'Government needs to act with urgency and set clear timings' for cladding removal

10 June 2020, 08:59 | Updated: 10 June 2020, 12:01

Campaigners have urged the Government to set a time limit
Campaigners have urged the Government to set a time limit. Picture: PA
EJ Ward

By EJ Ward

Campaigners are urging the Government to agree on a deadline to remove all flammable cladding from homes, three years after the Grenfell Tower fire killed 72 people.

The plea comes just days before the third anniversary of the disaster, and plays on the Government's coronavirus public messaging campaign, with a graphic that reads "Safe homes. Protect residents. Save lives".

The Justice4Grenfell group has asked the public to write to their MP and demand a detailed plan and time limit on how the dangerous cladding will be removed.

Last year, then communities secretary James Brokenshire said he expected the removal of all unsafe cladding by this month, but thousands of homes are still covered in aluminium composite material (ACM) deemed to be dangerous.

The move comes ahead of the third anniversary of the disaster
The move comes ahead of the third anniversary of the disaster.
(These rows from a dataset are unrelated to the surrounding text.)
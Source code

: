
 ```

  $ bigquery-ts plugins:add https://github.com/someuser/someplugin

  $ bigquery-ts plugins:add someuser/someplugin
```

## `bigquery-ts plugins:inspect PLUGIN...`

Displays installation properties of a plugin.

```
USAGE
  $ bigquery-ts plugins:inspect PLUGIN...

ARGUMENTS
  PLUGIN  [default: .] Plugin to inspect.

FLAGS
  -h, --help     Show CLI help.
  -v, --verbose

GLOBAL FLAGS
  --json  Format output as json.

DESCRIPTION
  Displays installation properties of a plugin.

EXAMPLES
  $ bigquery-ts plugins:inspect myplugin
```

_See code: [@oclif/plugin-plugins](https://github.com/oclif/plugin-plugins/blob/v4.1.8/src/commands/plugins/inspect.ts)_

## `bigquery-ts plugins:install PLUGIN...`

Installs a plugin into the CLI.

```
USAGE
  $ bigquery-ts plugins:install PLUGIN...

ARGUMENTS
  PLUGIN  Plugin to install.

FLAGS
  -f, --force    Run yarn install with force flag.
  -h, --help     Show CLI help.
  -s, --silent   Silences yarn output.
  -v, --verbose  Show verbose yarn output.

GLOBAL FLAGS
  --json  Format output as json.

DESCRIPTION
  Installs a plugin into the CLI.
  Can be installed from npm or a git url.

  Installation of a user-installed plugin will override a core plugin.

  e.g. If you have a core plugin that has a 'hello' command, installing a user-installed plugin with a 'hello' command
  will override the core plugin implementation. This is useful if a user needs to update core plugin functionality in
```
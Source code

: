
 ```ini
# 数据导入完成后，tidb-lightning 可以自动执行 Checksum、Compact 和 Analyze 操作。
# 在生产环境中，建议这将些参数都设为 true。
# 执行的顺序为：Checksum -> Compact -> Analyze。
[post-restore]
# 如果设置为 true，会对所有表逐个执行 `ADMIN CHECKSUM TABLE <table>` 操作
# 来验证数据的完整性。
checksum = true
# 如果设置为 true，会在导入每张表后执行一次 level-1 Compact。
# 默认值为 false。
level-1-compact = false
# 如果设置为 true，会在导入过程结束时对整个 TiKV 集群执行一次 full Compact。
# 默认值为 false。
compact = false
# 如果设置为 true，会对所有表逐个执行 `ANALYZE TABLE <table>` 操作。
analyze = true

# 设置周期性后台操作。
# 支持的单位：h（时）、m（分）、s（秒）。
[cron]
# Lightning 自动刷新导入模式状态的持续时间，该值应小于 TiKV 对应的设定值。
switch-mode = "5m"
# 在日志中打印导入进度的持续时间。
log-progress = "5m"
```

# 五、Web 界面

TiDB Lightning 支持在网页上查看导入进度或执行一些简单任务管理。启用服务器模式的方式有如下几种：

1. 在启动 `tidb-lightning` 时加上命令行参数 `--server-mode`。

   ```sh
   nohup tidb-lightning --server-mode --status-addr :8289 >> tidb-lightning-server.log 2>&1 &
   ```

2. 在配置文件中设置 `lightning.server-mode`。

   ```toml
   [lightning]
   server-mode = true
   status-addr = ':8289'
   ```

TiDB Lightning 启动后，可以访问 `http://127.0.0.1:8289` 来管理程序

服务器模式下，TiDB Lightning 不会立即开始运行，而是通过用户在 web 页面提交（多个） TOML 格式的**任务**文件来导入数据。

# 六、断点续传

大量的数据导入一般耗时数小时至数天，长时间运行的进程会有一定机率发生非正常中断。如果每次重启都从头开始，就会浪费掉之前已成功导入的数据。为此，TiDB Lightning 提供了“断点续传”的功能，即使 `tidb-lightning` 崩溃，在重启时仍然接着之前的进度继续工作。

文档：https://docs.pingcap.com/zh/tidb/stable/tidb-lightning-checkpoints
Picture: PA

Justice4Grenfell spokeswoman Yvette Williams said: "For the people affected there is still no clear understanding of the time-frame to have these panels removed.
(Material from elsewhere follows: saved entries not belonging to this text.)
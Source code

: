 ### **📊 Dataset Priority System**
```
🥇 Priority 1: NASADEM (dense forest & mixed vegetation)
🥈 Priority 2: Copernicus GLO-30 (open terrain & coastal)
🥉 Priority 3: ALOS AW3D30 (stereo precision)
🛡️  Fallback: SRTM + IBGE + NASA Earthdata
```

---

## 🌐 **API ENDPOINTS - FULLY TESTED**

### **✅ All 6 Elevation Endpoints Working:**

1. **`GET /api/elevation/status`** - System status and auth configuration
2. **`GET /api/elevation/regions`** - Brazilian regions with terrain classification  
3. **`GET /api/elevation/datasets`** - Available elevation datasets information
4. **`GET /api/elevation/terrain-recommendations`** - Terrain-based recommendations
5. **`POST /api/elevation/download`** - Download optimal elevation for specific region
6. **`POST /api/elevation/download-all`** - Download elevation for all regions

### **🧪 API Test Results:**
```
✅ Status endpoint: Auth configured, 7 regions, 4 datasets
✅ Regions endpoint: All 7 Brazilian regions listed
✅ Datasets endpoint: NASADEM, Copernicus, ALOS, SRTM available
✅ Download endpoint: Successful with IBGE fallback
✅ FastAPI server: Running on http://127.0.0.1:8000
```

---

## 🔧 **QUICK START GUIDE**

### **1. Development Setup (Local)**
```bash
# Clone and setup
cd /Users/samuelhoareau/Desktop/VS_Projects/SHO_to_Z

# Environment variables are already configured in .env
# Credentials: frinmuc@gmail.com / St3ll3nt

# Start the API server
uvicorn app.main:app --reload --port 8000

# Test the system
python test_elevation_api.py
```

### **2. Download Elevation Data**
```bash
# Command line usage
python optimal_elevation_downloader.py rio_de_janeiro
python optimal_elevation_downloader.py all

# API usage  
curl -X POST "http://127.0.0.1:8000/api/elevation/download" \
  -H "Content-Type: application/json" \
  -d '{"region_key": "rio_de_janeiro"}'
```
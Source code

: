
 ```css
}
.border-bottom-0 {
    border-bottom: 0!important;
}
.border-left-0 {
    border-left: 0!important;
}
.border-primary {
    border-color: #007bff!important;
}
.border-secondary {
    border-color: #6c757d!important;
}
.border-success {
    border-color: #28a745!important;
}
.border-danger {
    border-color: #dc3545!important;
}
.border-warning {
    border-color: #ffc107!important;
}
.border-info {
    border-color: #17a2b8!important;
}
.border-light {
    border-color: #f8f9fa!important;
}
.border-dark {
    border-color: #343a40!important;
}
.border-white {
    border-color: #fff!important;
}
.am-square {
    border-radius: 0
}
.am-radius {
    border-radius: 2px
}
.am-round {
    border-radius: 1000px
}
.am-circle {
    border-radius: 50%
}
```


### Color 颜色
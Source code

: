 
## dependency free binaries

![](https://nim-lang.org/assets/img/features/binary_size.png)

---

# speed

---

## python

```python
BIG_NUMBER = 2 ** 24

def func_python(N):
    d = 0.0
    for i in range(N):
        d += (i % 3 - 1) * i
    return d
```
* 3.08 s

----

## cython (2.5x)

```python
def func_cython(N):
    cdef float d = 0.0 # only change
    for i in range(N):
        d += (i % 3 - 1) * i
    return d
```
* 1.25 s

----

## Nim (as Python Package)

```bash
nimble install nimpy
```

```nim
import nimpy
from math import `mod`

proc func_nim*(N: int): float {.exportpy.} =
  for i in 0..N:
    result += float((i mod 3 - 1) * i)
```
"We believe the Government needs to act with urgency and set clear timings for completion and take accountability for an expedient removal.

"At a time when people are urged to stay in their homes more, safety is paramount.
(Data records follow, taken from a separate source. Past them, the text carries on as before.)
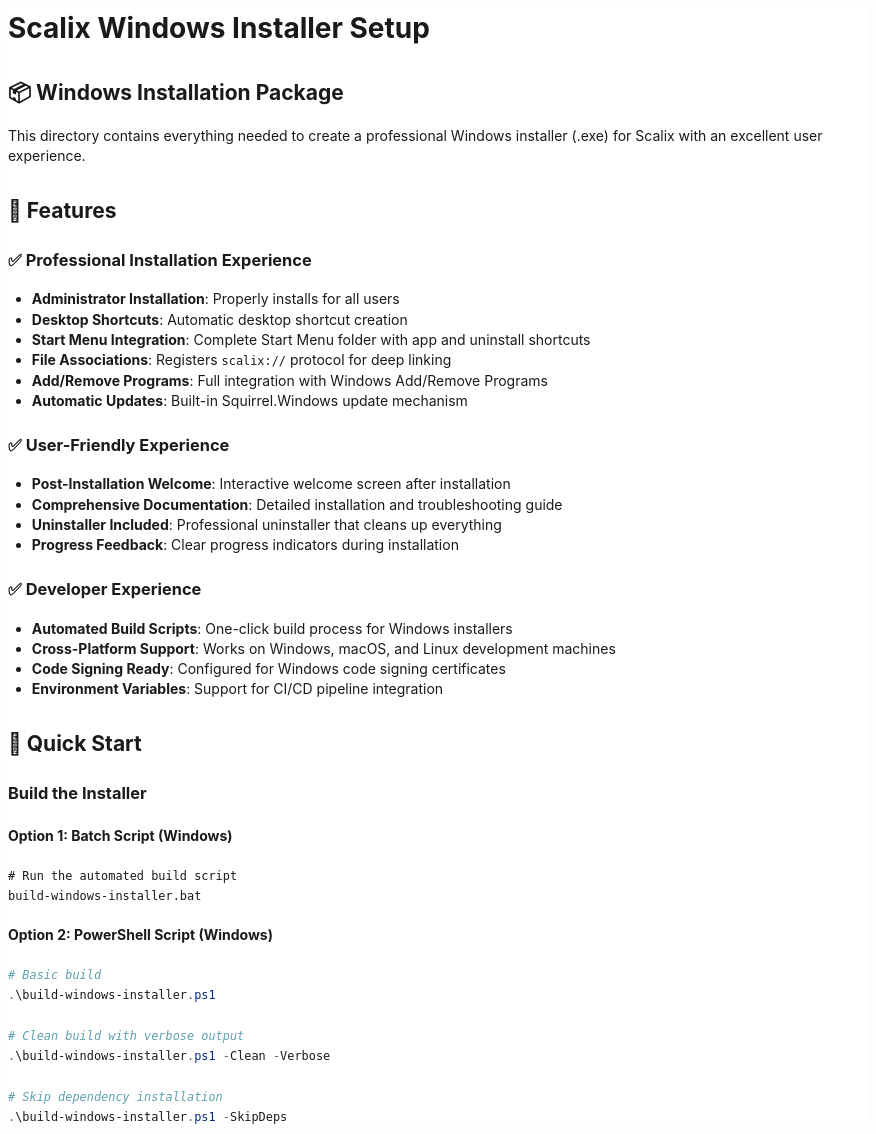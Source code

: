 # Scalix Windows Installer Setup

## 📦 Windows Installation Package

This directory contains everything needed to create a professional Windows installer (.exe) for Scalix with an excellent user experience.

## 🎯 Features

### ✅ Professional Installation Experience
- **Administrator Installation**: Properly installs for all users
- **Desktop Shortcuts**: Automatic desktop shortcut creation
- **Start Menu Integration**: Complete Start Menu folder with app and uninstall shortcuts
- **File Associations**: Registers `scalix://` protocol for deep linking
- **Add/Remove Programs**: Full integration with Windows Add/Remove Programs
- **Automatic Updates**: Built-in Squirrel.Windows update mechanism

### ✅ User-Friendly Experience
- **Post-Installation Welcome**: Interactive welcome screen after installation
- **Comprehensive Documentation**: Detailed installation and troubleshooting guide
- **Uninstaller Included**: Professional uninstaller that cleans up everything
- **Progress Feedback**: Clear progress indicators during installation

### ✅ Developer Experience
- **Automated Build Scripts**: One-click build process for Windows installers
- **Cross-Platform Support**: Works on Windows, macOS, and Linux development machines
- **Code Signing Ready**: Configured for Windows code signing certificates
- **Environment Variables**: Support for CI/CD pipeline integration

## 🚀 Quick Start

### Build the Installer

#### Option 1: Batch Script (Windows)
```batch
# Run the automated build script
build-windows-installer.bat
```

#### Option 2: PowerShell Script (Windows)
```powershell
# Basic build
.\build-windows-installer.ps1

# Clean build with verbose output
.\build-windows-installer.ps1 -Clean -Verbose

# Skip dependency installation
.\build-windows-installer.ps1 -SkipDeps
```
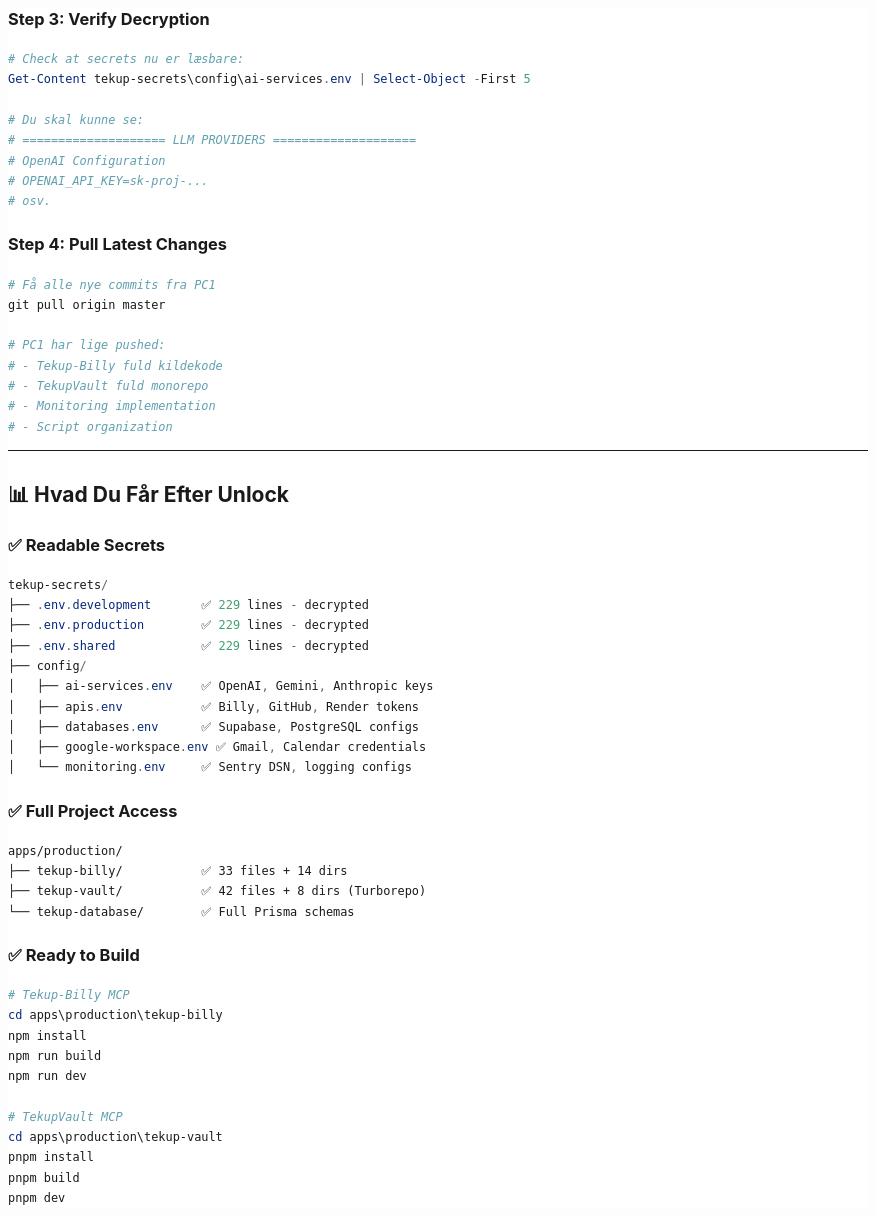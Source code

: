 ### Step 3: Verify Decryption
```powershell
# Check at secrets nu er læsbare:
Get-Content tekup-secrets\config\ai-services.env | Select-Object -First 5

# Du skal kunne se:
# ==================== LLM PROVIDERS ====================
# OpenAI Configuration  
# OPENAI_API_KEY=sk-proj-...
# osv.
```

### Step 4: Pull Latest Changes
```powershell
# Få alle nye commits fra PC1
git pull origin master

# PC1 har lige pushed:
# - Tekup-Billy fuld kildekode
# - TekupVault fuld monorepo  
# - Monitoring implementation
# - Script organization
```

---

## 📊 **Hvad Du Får Efter Unlock**

### ✅ **Readable Secrets**
```powershell
tekup-secrets/
├── .env.development       ✅ 229 lines - decrypted
├── .env.production        ✅ 229 lines - decrypted
├── .env.shared            ✅ 229 lines - decrypted
├── config/
│   ├── ai-services.env    ✅ OpenAI, Gemini, Anthropic keys
│   ├── apis.env           ✅ Billy, GitHub, Render tokens
│   ├── databases.env      ✅ Supabase, PostgreSQL configs
│   ├── google-workspace.env ✅ Gmail, Calendar credentials
│   └── monitoring.env     ✅ Sentry DSN, logging configs
```

### ✅ **Full Project Access**
```
apps/production/
├── tekup-billy/           ✅ 33 files + 14 dirs
├── tekup-vault/           ✅ 42 files + 8 dirs (Turborepo)
└── tekup-database/        ✅ Full Prisma schemas
```

### ✅ **Ready to Build**
```powershell
# Tekup-Billy MCP
cd apps\production\tekup-billy
npm install
npm run build
npm run dev

# TekupVault MCP
cd apps\production\tekup-vault
pnpm install
pnpm build
pnpm dev
```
"Over 23,000 households are still covered in Grenfell-style flammable cladding three years after the disaster.

"The fight for change and justice must continue as many thousands of people's lives are at risk."

Sunday June 14 will mark three years since the west London tower block fire, and churches across the city will ring their bells 72 times in remembrance of the victims.

St Paul's Cathedral, Westminster Abbey and Southwark Cathedral will join Grenfell's parish church, St Clement Notting Dale, at 6pm at the invitation of the Bishop of Kensington, the Rt Rev Graham Tomlin.

Dr Tomlin said: "Nearly three years ago, the tragedy at Grenfell Tower left us wondering how this could happen in a 21st century city like London.

"We are now facing a very different tragedy in the form of coronavirus, but we continue to ask similar questions.

"As we try to make sense of what we are living through today, let's not forget that hundreds of families are still trying to make sense of what happened on that day in June 2017."

A Government spokesman said: "The safety of residents is our top priority and since the Grenfell Tower fire we have worked tirelessly with councils to identify buildings at risk and ensure they are made safe.

"We are providing £1.6 billion for the removal and replacement of unsafe cladding from high-rise buildings and are bringing forward the biggest legislative changes in a generation to provide further enforcement powers against those who do not comply with the law, and ensuring that residents' safety is at the heart of the construction process."